Published: Sunday | August 16, 2009


Howard Campbell, Gleaner Writer


Seaga

Edward Seaga and The Challenges of Modern Jamaica, a biography on Jamaica's fifth prime minister, is to be released in November by the University of the West Indies (UWI) Press.

The 480-page book is written by professor Patrick E. Bryan, a lecturer in the faculty of humanities and education at UWI's Mona campus.

Bryan told The Gleaner that he began work on the book in 2005 when he conducted the first in a series of interviews with Seaga, who was prime minister from 1980 to 1989. He also spoke to some of his political protégés and rivals including Jeanette Grant-Woodham of the Jamaica Labour Party (JLP) and Maxine Henry-Wilson of the People's National Party (PNP).

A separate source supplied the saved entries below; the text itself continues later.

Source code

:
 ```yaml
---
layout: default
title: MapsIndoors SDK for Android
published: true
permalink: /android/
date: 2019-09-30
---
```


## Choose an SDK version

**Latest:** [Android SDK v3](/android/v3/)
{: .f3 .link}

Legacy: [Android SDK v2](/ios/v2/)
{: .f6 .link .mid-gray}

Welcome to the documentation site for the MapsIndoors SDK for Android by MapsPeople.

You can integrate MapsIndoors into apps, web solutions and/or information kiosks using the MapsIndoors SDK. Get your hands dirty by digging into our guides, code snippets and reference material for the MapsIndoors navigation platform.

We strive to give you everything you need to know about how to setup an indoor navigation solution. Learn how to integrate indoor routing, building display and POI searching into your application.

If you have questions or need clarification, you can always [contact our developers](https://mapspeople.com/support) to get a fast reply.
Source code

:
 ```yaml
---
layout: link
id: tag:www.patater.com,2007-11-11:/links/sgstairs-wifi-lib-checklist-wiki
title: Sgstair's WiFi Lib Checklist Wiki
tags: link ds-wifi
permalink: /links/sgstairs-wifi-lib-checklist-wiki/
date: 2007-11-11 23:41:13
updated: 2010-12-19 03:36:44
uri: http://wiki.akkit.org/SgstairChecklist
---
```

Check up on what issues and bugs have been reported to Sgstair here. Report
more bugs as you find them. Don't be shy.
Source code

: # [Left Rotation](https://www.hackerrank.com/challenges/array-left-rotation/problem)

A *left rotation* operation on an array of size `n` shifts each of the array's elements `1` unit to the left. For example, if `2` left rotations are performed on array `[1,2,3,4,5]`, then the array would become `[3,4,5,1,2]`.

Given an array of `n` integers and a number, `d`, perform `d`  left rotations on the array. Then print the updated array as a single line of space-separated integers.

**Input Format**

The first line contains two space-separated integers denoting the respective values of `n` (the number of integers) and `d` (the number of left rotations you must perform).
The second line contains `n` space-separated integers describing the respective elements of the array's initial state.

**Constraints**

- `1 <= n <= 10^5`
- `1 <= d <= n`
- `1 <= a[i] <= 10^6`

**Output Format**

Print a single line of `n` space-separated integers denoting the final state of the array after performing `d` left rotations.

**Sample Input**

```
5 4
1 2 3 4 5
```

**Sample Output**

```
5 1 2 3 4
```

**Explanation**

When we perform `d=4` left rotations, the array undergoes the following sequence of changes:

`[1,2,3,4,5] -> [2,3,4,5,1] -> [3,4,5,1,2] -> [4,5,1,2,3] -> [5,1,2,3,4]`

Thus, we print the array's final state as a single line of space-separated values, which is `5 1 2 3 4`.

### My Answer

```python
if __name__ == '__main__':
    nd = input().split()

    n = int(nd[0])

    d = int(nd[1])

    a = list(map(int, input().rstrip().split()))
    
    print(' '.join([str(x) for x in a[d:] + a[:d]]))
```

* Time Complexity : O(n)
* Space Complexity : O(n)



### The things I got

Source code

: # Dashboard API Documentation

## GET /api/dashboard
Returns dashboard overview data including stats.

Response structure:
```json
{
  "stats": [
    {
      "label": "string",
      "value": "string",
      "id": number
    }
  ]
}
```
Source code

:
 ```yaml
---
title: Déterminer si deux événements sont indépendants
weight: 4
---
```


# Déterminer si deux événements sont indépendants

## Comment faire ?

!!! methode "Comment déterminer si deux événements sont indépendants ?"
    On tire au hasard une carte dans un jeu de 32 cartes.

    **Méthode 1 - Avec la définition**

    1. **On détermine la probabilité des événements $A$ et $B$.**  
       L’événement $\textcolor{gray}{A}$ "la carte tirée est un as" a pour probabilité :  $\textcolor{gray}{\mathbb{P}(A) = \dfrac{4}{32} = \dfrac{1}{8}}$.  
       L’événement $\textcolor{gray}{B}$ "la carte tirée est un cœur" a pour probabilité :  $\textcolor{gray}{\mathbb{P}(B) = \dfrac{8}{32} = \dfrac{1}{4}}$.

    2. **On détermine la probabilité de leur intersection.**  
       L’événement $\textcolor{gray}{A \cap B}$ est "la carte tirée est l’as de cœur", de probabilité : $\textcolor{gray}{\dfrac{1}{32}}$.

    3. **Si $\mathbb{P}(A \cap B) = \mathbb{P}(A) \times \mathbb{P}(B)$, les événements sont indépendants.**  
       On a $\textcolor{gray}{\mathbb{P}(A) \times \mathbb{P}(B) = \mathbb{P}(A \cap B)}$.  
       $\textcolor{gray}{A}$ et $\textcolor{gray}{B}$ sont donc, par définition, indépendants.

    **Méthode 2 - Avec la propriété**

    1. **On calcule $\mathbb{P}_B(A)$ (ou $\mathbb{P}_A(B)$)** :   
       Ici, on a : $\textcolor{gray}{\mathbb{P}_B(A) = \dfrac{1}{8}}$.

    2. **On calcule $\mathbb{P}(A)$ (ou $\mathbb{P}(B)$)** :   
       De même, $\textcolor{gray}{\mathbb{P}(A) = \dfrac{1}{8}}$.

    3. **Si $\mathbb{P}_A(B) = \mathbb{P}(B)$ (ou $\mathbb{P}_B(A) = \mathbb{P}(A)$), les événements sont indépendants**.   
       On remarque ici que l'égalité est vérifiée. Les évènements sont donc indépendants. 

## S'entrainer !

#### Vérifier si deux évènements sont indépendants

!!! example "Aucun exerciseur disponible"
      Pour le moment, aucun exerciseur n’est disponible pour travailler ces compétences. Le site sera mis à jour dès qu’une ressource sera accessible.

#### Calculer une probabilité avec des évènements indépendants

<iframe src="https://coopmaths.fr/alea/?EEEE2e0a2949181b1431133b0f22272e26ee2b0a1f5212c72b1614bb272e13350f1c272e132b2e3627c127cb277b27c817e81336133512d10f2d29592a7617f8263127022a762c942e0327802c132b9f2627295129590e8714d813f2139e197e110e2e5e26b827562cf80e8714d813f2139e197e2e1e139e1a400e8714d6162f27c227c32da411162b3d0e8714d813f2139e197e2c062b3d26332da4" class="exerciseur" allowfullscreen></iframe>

Bryan said he went all out to present the authentic Seaga. The positives include his contribution to the development of independent Jamaica, but he also details the polarising impact Seaga had on the country's politics during the 1970s when he tried to wrest power from socialist prime minister Michael Manley.

untreated fairly

"He has been demonised, I don't think he has been treated fairly. More and more people are seeing that he has made a significant contribution to Jamaica," Bryan said. He added that Seaga, as leader of the opposition JLP in the 1970s, hurt the country with "unnecessary" accusations that Manley was leading Jamaica on the road to communism. The Cold War scenario in Jamaica at the time triggered bloody fighting between supporters of the JLP and PNP, resulting in the deaths of hundreds of persons.

Linda Speth, general manager at the UWI Press, says the initial print run of Edward Seaga and The Challenges of Modern Jamaica will be 2,000 copies. Already, she says they have received orders from the Caribbean, Canada, the United States and Britain.

Born in New York City in 1930 to Jamaican parents, Seaga returned to Jamaica as an infant and attended Wolmer's Boys' School and later Harvard University where he studied anthropology.

After serving as a minister in the administrations of prime ministers Sir Alexander Bustamante, Donald Sangster and Hugh Shearer, Seaga assumed leadership of the JLP in 1974 and was elected prime minister in October 1980.

He retired from politics in January 2005.